Category Archives: Increase Sales

Surprising A/B Testing Result #1

One reason we run experiments is that it is difficult, if not impossible, to consistently know if changes we want to make to a website will help us reach our objectives. Quite often changes that are thought would help our site end up being negative for the most important metrics.

The MSN Real Estate site wanted us to run a test to improve revenue for an advertising widget. They had a design company make five new widgets to compete with the current one. (By convention, the default user experience is called the Control and the competitors are known as Treatments. If there are no Treatments better than the Control, best practice is to keep the Control.) The experiment tested all six widgets concurrently by randomly assigning one-sixth of users to see each widget over a two week period. Here are the six competitors. Before you read further, check your understanding by guessing which widget would perform the best.

We ran a survey prior to the experiment for about 60 people to guess which widget would bring the most advertising revenue. Members of the MSN Real Estate team, the design company and our experimentation team participated in the survey. The widget that won is the one that got the fewest votes, Treatment 5. This widget, the simplest one, was statistically significantly better than any of the other widgets for revenue as well as click-throughs and had a 9.7% increase in revenue over the Control.

An experiment is great for objectively testing with end users under natural conditions which option will perform best. With an experiment we can draw a direct causal link and conclude that changing to the new alternative will improve our primary metrics. What an experiment does not tell us is “why?”. For example, in this experiment, did Treatment 5 perform better because it took the least space on the page? Or because it required the least input from the user? Or was less confusing? Or for some other reason? The experiment itself cannot tell us which of these is the reason for the better performance. We can begin to understand why by consulting design and usability experts and by running follow-up experiments that test new alternatives to the best-performing Treatment.

Improving Call Center Sales With Multi-Factor Experimentation

Call centers are a natural place to run experiments because all the elements are present to give good experimental results. (For a list of these elements, see White Paper.) In a typical call center there are potentially hundreds of agents handling many calls per day. Each call can have several quantifiable outcomes related to the objective of interest. For example, the length of each call can be measured if the objective is to improve efficiency. If the objective is to increase revenue, sales per call is measured. Other metrics may include customer satisfaction, return call rate, customer retention, etc.

In some cases several call centers from the same organization will be part of the same experiment which will ensure the results are applicable to all call centers. Industries that use experimentation in call centers include credit card companies, banks, service, retail and online. Experimentation works equally well whether the calls are in-bound or out-bound.

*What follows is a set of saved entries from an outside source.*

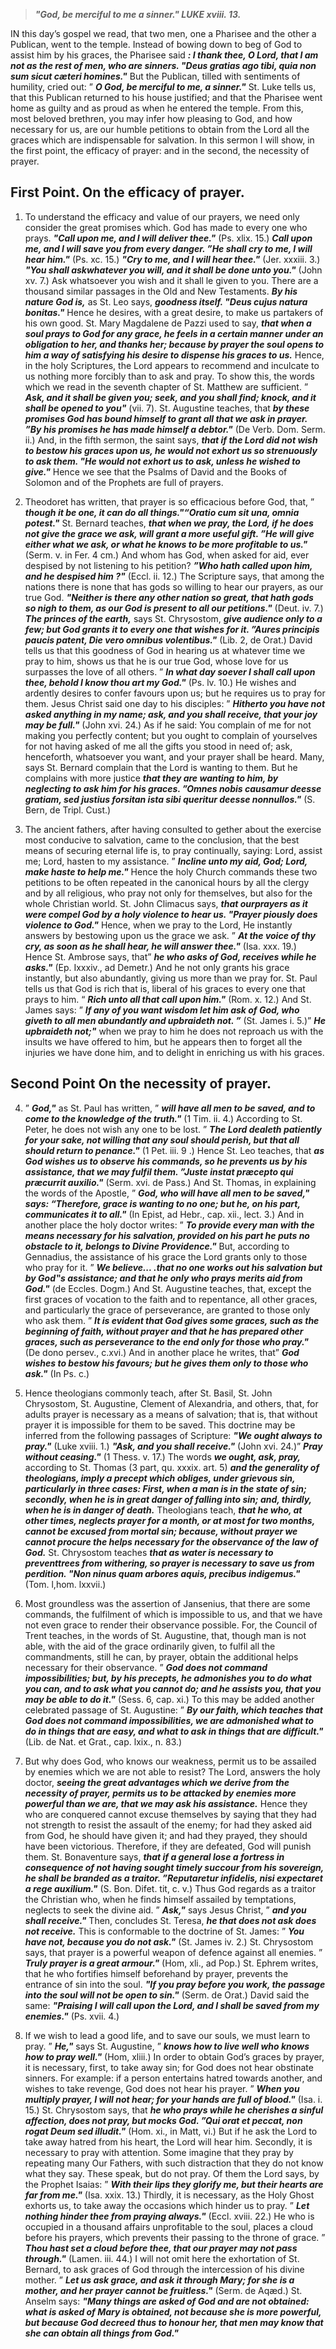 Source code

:
> **_"God, be merciful to me a sinner." LUKE xviii. 13._**

IN this day’s gospel we read, that two men, one a Pharisee and the other a Publican, went to the temple. Instead of bowing down to beg of God to assist him by his graces, the Pharisee said **_: I thank thee, O Lord, that I am not as the rest of men, who are sinners. "Deus gratias ago tibi, quia non sum sicut cæteri homines."_** But the Publican, tilled with sentiments of humility, cried out: ” **_O God, be merciful to me, a sinner."_** St. Luke tells us, that this Publican returned to his house justified; and that the Pharisee went home as guilty and as proud as when he entered the temple. From this, most beloved brethren, you may infer how pleasing to God, and how necessary for us, are our humble petitions to obtain from the Lord all the graces which are indispensable for salvation. In this sermon I will show, in the first point, the efficacy of prayer: and in the second, the necessity of prayer.

## First Point. On the efficacy of prayer.

1. To understand the efficacy and value of our prayers, we need only consider the great promises which. God has made to every one who prays. **_"Call upon me, and I will deliver thee."_** (Ps. xlix. 15.) **_Call upon me, and I will save you from every danger. ”He shall cry to me, I will hear him."_** (Ps. xc. 15.) **_"Cry to me, and I will hear thee."_** (Jer. xxxiii. 3.) **_"You shall askwhatever you will, and it shall be done unto you."_** (John xv. 7.) Ask whatsoever you wish and it shall le given to you. There are a thousand similar passages in the Old and New Testaments. **_By his nature God is,_** as St. Leo says, **_goodness itself. "Deus cujus natura bonitas."_** Hence he desires, with a great desire, to make us partakers of his own good. St. Mary Magdalene de Pazzi used to say, **_that when a soul prays to God for any grace, he feels in a certain manner under an obligation to her, and thanks her; because by prayer the soul opens to him a way of satisfying his desire to dispense his graces to us._** Hence, in the holy Scriptures, the Lord appears to recommend and inculcate to us nothing more forcibly than to ask and pray. To show this, the words which we read in the seventh chapter of St. Matthew are sufficient. ” **_Ask, and it shall be given you; seek, and you shall find; knock, and it shall be opened to you"_** (vii. 7). St. Augustine teaches, that **_by these promises God has bound himself to grant all that we ask in prayer. ”By his promises he has made himself a debtor."_** (De Verb. Dom. Serm. ii.) And, in the fifth sermon, the saint says, **_that if the Lord did not wish to bestow his graces upon us, he would not exhort us so strenuously to ask them. "He would not exhort us to ask, unless he wished to give."_** Hence we see that the Psalms of David and the Books of Solomon and of the Prophets are full of prayers.

2. Theodoret has written, that prayer is so efficacious before God, that, ” **_though it be one, it can do all things."“Oratio cum sit una, omnia potest."_** St. Bernard teaches, **_that when we pray, the Lord, if he does not give the grace we ask, will grant a more useful gift. ”He will give either what we ask, or what he knows to be more profitable to us."_** (Serm. v. in Fer. 4 cm.) And whom has God, when asked for aid, ever despised by not listening to his petition? **_”Who hath called upon him, and he despised him ?"_** (Eccl. ii. 12.) The Scripture says, that among the nations there is none that has gods so willing to hear our prayers, as our true God. **_"Neither is there any other nation so great, that hath gods so nigh to them, as our God is present to all our petitions."_** (Deut. iv. 7.) **_The princes of the earth,_** says St. Chrysostom, **_give audience only to a few; but God grants it to every one that wishes for it. ”Aures principis paucis patent, Die vero omnibus volentibus."_** (Lib. 2, de Orat.) David tells us that this goodness of God in hearing us at whatever time we pray to him, shows us that he is our true God, whose love for us surpasses the love of all others. ” **_In what day soever I shall call upon thee, behold I know thou art my God."_** (Ps. lv. 10.) He wishes and ardently desires to confer favours upon us; but he requires us to pray for them. Jesus Christ said one day to his disciples: ” **_Hitherto you have not asked anything in my name; ask, and you shall receive, that your joy may be full."_** (John xvi. 24.) As if he said: You complain of me for not making you perfectly content; but you ought to complain of yourselves for not having asked of me all the gifts you stood in need of; ask, henceforth, whatsoever you want, and your prayer shall be heard. Many, says St. Bernard complain that the Lord is wanting to them. But he complains with more justice **_that they are wanting to him, by neglecting to ask him for his graces. ”Omnes nobis causamur deesse gratiam, sed justius forsitan ista sibi queritur deesse nonnullos."_** (S. Bern, de Tripl. Cust.)

3. The ancient fathers, after having consulted to gether about the exercise most conducive to salvation, came to the conclusion, that the best means of securing eternal life is, to pray continually, saying: Lord, assist me; Lord, hasten to my assistance. ” **_Incline unto my aid, God; Lord, make haste to help me."_** Hence the holy Church commands these two petitions to be often repeated in the canonical hours by all the clergy and by all religious, who pray not only for themselves, but also for the whole Christian world. St. John Climacus says, **_that ourprayers as it were compel God by a holy violence to hear us. "Prayer piously does violence to God."_** Hence, when we pray to the Lord, He instantly answers by bestowing upon us the grace we ask. ” **_At the voice of thy cry, as soon as he shall hear, he will answer thee."_** (Isa. xxx. 19.) Hence St. Ambrose says, that” **_he who asks of God, receives while he asks."_** (Ep. Ixxxiv., ad Demetr.) And he not only grants his grace instantly, but also abundantly, giving us more than we pray for. St. Paul tells us that God is rich that is, liberal of his graces to every one that prays to him. “ **_Rich unto all that call upon him."_** (Rom. x. 12.) And St. James says: ” **_If any of you want wisdom let him ask of God, who giveth to all men abundantly and upbraideth not. ”_** (St. James i. 5.)” **_He upbraideth not;"_** when we pray to him he does not reproach us with the insults we have offered to him, but he appears then to forget all the injuries we have done him, and to delight in enriching us with his graces.

## Second Point On the necessity of prayer.

4. ” **_God,"_** as St. Paul has written, ” **_will have all men to be saved, and to come to the knowledge of the truth."_** (1 Tim. ii. 4.) According to St. Peter, he does not wish any one to be lost. ” **_The Lord dealeth patiently for your sake, not willing that any soul should perish, but that all should return to penance."_** (1 Pet. iii. 9 .) Hence St. Leo teaches, that **_as God wishes us to observe his commands, so he prevents us by his assistance, that we may fulfil them. ”Juste instat præcepto qui præcurrit auxilio."_** (Serm. xvi. de Pass.) And St. Thomas, in explaining the words of the Apostle, ” **_God, who will have all men to be saved," says: “Therefore, grace is wanting to no one; but he, on his part, communicates it to all."_** (In Epist, ad Hebr., cap. xii., lect. 3.) And in another place the holy doctor writes: ” **_To provide every man with the means necessary for his salvation, provided on his part he puts no obstacle to it, belongs to Divine Providence."_** But, according to Gennadius, the assistance of his grace the Lord grants only to those who pray for it. ” **_We believe... .that no one works out his salvation but by God‟s assistance; and that he only who prays merits aid from God."_** (de Eccles. Dogm.) And St. Augustine teaches, that, except the first graces of vocation to the faith and to repentance, all other graces, and particularly the grace of perseverance, are granted to those only who ask them. ” **_It is evident that God gives some graces, such as the beginning of faith, without prayer and that he has prepared other graces, such as perseverance to the end only for those who pray."_** (De dono persev., c.xvi.) And in another place he writes, that” **_God wishes to bestow his favours; but he gives them only to those who ask."_** (In Ps. c.)

5. Hence theologians commonly teach, after St. Basil, St. John Chrysostom, St. Augustine, Clement of Alexandria, and others, that, for adults prayer is necessary as a means of salvation; that is, that without prayer it is impossible for them to be saved. This doctrine may be inferred from the following passages of Scripture: **_"We ought always to pray."_** (Luke xviii. 1.) **_"Ask, and you shall receive."_** (John xvi. 24.)” **_Pray without ceasing."_** (1 Thess. v. 17.) The words **_we ought, ask, pray,_** according to St. Thomas (3 part, qu. xxxix. art. 5) **_and the generality of theologians, imply a precept which obliges, under grievous sin, particularly in three cases: First, when a man is in the state of sin; secondly, when he is in great danger of falling into sin; and, thirdly, when he is in danger of death._** Theologians teach, **_that he who, at other times, neglects prayer for a month, or at most for two months, cannot be excused from mortal sin; because, without prayer we cannot procure the helps necessary for the observance of the law of God._** St. Chrysostom teaches **_that as water is necessary to preventtrees from withering, so prayer is necessary to save us from perdition. "Non ninus quam arbores aquis, precibus indigemus."_** (Tom. l,hom. lxxvii.)

6. Most groundless was the assertion of Jansenius, that there are some commands, the fulfilment of which is impossible to us, and that we have not even grace to render their observance possible. For, the Council of Trent teaches, in the words of St. Augustine, that, though man is not able, with the aid of the grace ordinarily given, to fulfil all the commandments, still he can, by prayer, obtain the additional helps necessary for their observance. ” **_God does not command impossibilities; but, by his precepts, he admonishes you to do what you can, and to ask what you cannot do; and he assists you, that you may be able to do it."_** (Sess. 6, cap. xi.) To this may be added another celebrated passage of St. Augustine: ” **_By our faith, which teaches that God does not command impossibilities, we are admonished what to do in things that are easy, and what to ask in things that are difficult."_** (Lib. de Nat. et Grat., cap. lxix., n. 83.)

7. But why does God, who knows our weakness, permit us to be assailed by enemies which we are not able to resist? The Lord, answers the holy doctor, **_seeing the great advantages which we derive from the necessity of prayer, permits us to be attacked by enemies more powerful than we are, that we may ask his assistance._** Hence they who are conquered cannot excuse themselves by saying that they had not strength to resist the assault of the enemy; for had they asked aid from God, he should have given it; and had they prayed, they should have been victorious. Therefore, if they are defeated, God will punish them. St. Bonaventure says, **_that if a general lose a fortress in consequence of not having sought timely succour from his sovereign, he shall be branded as a traitor. ”Reputaretur infidelis, nisi expectaret a rege auxilium."_** (S. Bon. Difet. tit, c. v.) Thus God regards as a traitor the Christian who, when he finds himself assailed by temptations, neglects to seek the divine aid. ” **_Ask,"_** says Jesus Christ, ” **_and you shall receive."_** Then, concludes St. Teresa, **_he that does not ask does not receive._** This is conformable to the doctrine of St. James: ” **_You have not, because you do not ask."_** (St. James iv. 2.) St. Chrysostom says, that prayer is a powerful weapon of defence against all enemies. ” **_Truly prayer is a great armour."_** (Hom, xli., ad Pop.) St. Ephrem writes, that he who fortifies himself beforehand by prayer, prevents the entrance of sin into the soul. **_"If you pray before you work, the passage into the soul will not be open to sin."_** (Serm. de Orat.) David said the same: **_"Praising I will call upon the Lord, and I shall be saved from my enemies."_** (Ps. xvii. 4.)

8. If we wish to lead a good life, and to save our souls, we must learn to pray. ” **_He,"_** says St. Augustine, ” **_knows how to live well who knows how to pray well."_** (Hom, xliii.) In order to obtain God’s graces by prayer, it is necessary, first, to take away sin; for God does not hear obstinate sinners. For example: if a person entertains hatred towards another, and wishes to take revenge, God does not hear his prayer. ” **_When you multiply prayer, I will not hear; for your hands are full of blood."_** (Isa. i. 15.) St. Chrysostom says, that **_he who prays while he cherishes a sinful affection, does not pray, but mocks God. ”Qui orat et peccat, non rogat Deum sed illudit."_** (Hom. xi., in Matt, vi.) But if he ask the Lord to take away hatred from his heart, the Lord will hear him. Secondly, it is necessary to pray with attention. Some imagine that they pray by repeating many Our Fathers, with such distraction that they do not know what they say. These speak, but do not pray. Of them the Lord says, by the Prophet Isaias: ” **_With their lips they glorify me, but their hearts are far from me."_** (Isa. xxix. 13.) Thirdly, it is necessary, as the Holy Ghost exhorts us, to take away the occasions which hinder us to pray. ” **_Let nothing hinder thee from praying always."_** (Eccl. xviii. 22.) He who is occupied in a thousand affairs unprofitable to the soul, places a cloud before his prayers, which prevents their passing to the throne of grace. ” **_Thou hast set a cloud before thee, that our prayer may not pass through."_** (Lamen. iii. 44.) I will not omit here the exhortation of St. Bernard, to ask graces of God through the intercession of his divine mother. ” **_Let us ask grace, and ask it through Mary; for she is a mother, and her prayer cannot be fruitless."_** (Serm. de Aqæd.) St. Anselm says: **_"Many things are asked of God and are not obtained: what is asked of Mary is obtained, not because she is more powerful, but because God decreed thus to honour her, that men may know that she can obtain all things from God."_**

Case Study –Improving Call Center Sales

This organization wanted to improve net sales in their call centers. They had eight call centers where they received calls regarding their credit cards and chose to use three in this improvement effort. In addition to the primary objective of increasing sales they wanted to decrease time on call and improve employee satisfaction since they were experiencing high employee turnover. After conducting a number of brainstorming sessions with customer service representatives (CSRs), team leads and managers the list of ideas was narrowed down to those that were actually tested. The experiment was in three call centers, included hundreds of CSRs, 24 team leads and tested 10 ideas.

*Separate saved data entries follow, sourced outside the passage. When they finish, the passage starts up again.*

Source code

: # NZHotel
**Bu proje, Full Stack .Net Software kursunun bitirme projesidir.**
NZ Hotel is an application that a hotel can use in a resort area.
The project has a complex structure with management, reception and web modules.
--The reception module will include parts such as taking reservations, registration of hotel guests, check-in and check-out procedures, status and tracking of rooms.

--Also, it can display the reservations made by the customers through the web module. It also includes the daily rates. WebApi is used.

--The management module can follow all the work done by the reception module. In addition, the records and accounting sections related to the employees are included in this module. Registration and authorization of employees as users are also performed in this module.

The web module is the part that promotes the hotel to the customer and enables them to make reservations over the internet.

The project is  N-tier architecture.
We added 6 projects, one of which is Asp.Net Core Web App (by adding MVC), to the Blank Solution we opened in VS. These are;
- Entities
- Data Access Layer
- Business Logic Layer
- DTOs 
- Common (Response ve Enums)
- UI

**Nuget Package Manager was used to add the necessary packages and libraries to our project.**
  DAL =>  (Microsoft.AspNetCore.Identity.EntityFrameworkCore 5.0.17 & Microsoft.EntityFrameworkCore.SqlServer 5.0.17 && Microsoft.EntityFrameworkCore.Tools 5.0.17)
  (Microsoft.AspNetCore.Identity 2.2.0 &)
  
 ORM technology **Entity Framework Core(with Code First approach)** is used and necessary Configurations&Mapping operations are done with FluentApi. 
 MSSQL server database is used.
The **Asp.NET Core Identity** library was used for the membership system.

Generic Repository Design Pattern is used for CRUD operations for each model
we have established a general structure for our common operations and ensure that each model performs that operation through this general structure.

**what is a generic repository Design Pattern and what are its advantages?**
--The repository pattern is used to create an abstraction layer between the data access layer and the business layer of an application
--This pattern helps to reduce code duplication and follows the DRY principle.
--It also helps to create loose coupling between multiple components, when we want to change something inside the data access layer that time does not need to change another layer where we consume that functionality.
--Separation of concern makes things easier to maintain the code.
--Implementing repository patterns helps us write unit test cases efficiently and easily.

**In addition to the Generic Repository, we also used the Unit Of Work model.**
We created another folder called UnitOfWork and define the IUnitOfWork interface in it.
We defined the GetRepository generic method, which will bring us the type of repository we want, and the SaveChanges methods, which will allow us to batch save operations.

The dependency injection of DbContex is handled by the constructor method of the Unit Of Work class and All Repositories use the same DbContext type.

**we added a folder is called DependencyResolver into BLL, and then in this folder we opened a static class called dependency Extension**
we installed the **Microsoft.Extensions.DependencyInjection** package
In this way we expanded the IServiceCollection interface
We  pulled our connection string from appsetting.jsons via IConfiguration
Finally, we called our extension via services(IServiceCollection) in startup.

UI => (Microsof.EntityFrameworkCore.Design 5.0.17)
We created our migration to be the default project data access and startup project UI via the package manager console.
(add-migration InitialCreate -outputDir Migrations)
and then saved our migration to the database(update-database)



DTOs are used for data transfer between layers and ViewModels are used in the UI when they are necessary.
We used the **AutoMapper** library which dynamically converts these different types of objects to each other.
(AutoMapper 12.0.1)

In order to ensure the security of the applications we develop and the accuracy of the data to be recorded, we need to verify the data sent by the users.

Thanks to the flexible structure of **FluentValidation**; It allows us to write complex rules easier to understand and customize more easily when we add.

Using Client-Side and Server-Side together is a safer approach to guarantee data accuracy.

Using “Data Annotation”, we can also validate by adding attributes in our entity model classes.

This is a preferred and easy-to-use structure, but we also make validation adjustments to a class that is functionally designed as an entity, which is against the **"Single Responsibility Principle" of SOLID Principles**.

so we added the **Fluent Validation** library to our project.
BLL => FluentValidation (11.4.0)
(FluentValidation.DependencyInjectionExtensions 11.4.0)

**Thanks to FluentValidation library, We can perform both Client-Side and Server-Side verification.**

The ideas they tested were:

  1. Sales coach availability (coach was ready to coach after any sales call or not)
  2. Unit manager monitoring calls (or not)
  3. Use of lead associates as coaches (instead of dedicated sales coaches)
  4. Operations manager available on the floor (or not)
  5. Use of unit managers as coaches
  6. Increase the time off the phone for call center associates
  7. Increased training to access customer and product information
  8. New hire coaching (or not)
  9. Self-paced training for call center associates (via taped calls, or not)
  10. Self-paced training for call center associates (via Web, or not)

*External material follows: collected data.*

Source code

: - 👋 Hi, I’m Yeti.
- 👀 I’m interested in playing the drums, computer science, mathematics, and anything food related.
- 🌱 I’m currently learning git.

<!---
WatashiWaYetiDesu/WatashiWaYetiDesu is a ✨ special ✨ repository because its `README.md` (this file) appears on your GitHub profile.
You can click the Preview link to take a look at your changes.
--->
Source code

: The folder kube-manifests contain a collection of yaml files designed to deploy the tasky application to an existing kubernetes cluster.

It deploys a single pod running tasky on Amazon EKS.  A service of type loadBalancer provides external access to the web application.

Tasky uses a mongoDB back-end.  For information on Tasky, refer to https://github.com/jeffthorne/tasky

Five of these factors were identified as improving at least one of the key metrics (increasing sales, decreasing call time, improving employee satisfaction). The increase in net sales was approximately four times what Citibank management had hoped the experiment would achieve and resulted in an additional millions of dollars in sales per year!

In addition to improvement in sales, the implemented factors also had a notable positive impact on employee morale and engagement.

Increasing Sales in Retail Using Multi-Factor Experimentation

We have personally been involved with experiments to improve retail operations with big box retailers such as Saks and several of its subsidiaries, Toys-R-Us and AutoNation. Other retailers that have made improvements through multi-factor experimentation include Pilot, Quick Chek, Lowe’s, and others. The most common goal in these experiments is revenue improvement with cost reduction or profit margin often a secondary objective. The business ideas that were tested with these clients included media factors (e.g. TV, radio, newspaper), in-store signage, in-store layout, sales force appearance, staffing levels, sales process, loyalty program features and more.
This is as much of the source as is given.